Data to examine Block Start
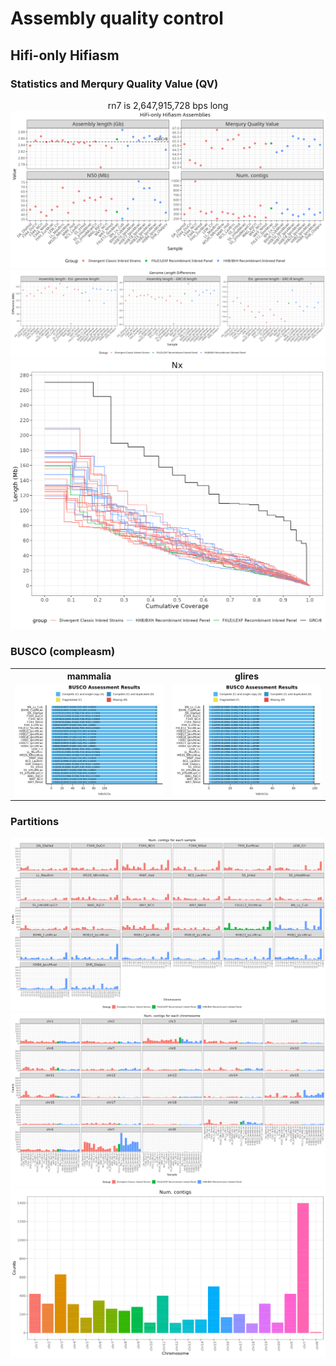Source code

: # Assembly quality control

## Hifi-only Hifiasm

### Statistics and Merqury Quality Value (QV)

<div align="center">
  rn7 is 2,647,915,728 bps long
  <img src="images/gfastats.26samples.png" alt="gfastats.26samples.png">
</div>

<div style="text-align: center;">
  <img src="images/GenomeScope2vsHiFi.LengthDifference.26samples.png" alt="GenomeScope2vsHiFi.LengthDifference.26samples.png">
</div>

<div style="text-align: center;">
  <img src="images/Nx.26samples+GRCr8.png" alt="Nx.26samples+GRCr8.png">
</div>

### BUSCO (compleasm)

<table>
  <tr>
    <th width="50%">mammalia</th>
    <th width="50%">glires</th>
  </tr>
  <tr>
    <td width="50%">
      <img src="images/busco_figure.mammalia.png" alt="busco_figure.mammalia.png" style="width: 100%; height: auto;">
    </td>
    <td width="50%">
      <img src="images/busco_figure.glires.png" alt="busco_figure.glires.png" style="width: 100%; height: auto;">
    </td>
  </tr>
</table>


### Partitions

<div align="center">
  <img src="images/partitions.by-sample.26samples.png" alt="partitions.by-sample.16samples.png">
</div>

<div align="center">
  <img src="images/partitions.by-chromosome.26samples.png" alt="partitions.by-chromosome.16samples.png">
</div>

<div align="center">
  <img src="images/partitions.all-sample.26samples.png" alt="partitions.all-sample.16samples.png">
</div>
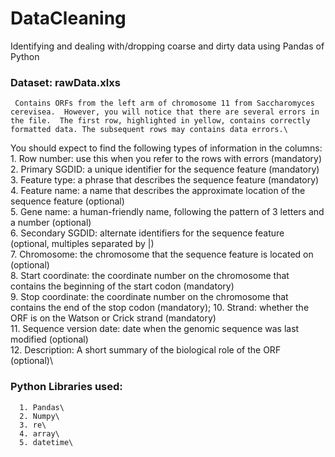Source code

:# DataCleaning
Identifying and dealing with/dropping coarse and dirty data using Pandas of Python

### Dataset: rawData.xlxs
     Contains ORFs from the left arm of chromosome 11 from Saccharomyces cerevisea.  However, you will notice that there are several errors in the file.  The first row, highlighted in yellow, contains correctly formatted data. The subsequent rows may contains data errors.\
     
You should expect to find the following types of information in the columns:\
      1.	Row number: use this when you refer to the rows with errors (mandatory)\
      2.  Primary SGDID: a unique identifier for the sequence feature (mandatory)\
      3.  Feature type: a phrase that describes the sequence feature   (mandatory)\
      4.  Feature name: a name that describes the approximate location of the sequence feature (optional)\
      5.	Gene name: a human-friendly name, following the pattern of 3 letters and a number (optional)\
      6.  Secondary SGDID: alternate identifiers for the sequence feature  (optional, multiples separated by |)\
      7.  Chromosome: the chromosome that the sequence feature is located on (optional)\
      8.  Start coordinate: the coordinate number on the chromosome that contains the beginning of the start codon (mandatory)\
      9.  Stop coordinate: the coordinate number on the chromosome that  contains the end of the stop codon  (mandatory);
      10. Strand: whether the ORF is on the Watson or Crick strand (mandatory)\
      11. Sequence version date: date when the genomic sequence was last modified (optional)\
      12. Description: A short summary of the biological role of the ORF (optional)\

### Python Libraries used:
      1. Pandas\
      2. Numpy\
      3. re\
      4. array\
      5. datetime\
Data to examine Block End
Data to examine Block Start
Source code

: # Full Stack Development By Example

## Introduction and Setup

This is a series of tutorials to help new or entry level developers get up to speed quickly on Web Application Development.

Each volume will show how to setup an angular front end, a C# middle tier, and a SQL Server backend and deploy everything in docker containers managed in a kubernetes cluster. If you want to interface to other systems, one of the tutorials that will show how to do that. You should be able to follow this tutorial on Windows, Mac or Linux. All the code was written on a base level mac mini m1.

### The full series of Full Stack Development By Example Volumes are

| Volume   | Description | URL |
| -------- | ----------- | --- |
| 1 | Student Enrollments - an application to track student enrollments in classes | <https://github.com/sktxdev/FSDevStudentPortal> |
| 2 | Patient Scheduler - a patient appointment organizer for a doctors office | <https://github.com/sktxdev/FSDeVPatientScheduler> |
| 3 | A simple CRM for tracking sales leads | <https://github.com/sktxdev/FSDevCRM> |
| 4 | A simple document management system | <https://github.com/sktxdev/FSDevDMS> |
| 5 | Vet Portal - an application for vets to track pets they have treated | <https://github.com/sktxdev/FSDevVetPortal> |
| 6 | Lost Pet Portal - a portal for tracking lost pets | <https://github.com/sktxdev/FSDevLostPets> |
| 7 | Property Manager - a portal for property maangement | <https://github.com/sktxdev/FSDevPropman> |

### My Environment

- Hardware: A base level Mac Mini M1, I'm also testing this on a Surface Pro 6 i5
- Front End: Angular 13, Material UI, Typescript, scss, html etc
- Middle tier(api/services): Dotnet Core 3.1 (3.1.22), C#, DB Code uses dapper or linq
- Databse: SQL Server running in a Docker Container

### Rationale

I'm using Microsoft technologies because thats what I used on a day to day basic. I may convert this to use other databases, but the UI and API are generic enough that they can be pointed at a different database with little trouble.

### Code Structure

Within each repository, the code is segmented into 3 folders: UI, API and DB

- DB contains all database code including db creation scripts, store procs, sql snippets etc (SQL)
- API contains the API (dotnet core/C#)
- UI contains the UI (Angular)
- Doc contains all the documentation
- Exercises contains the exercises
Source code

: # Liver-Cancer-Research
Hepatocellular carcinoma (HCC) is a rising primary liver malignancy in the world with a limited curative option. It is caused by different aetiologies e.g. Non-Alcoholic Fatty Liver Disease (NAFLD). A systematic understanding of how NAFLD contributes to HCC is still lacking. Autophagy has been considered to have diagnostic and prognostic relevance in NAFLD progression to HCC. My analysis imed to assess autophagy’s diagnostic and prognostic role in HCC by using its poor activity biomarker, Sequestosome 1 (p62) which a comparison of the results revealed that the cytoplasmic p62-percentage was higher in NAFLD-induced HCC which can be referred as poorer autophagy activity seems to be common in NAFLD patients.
Data to examine Block End
Problem to solve >>
Write down exactly the span of lines above from the one containing "10. Strand: whether" to the one containing "5. datetime\", both ends included.

Reply >>
      10. Strand: whether the ORF is on the Watson or Crick strand (mandatory)\
      11. Sequence version date: date when the genomic sequence was last modified (optional)\
      12. Description: A short summary of the biological role of the ORF (optional)\

### Python Libraries used:
      1. Pandas\
      2. Numpy\
      3. re\
      4. array\
      5. datetime\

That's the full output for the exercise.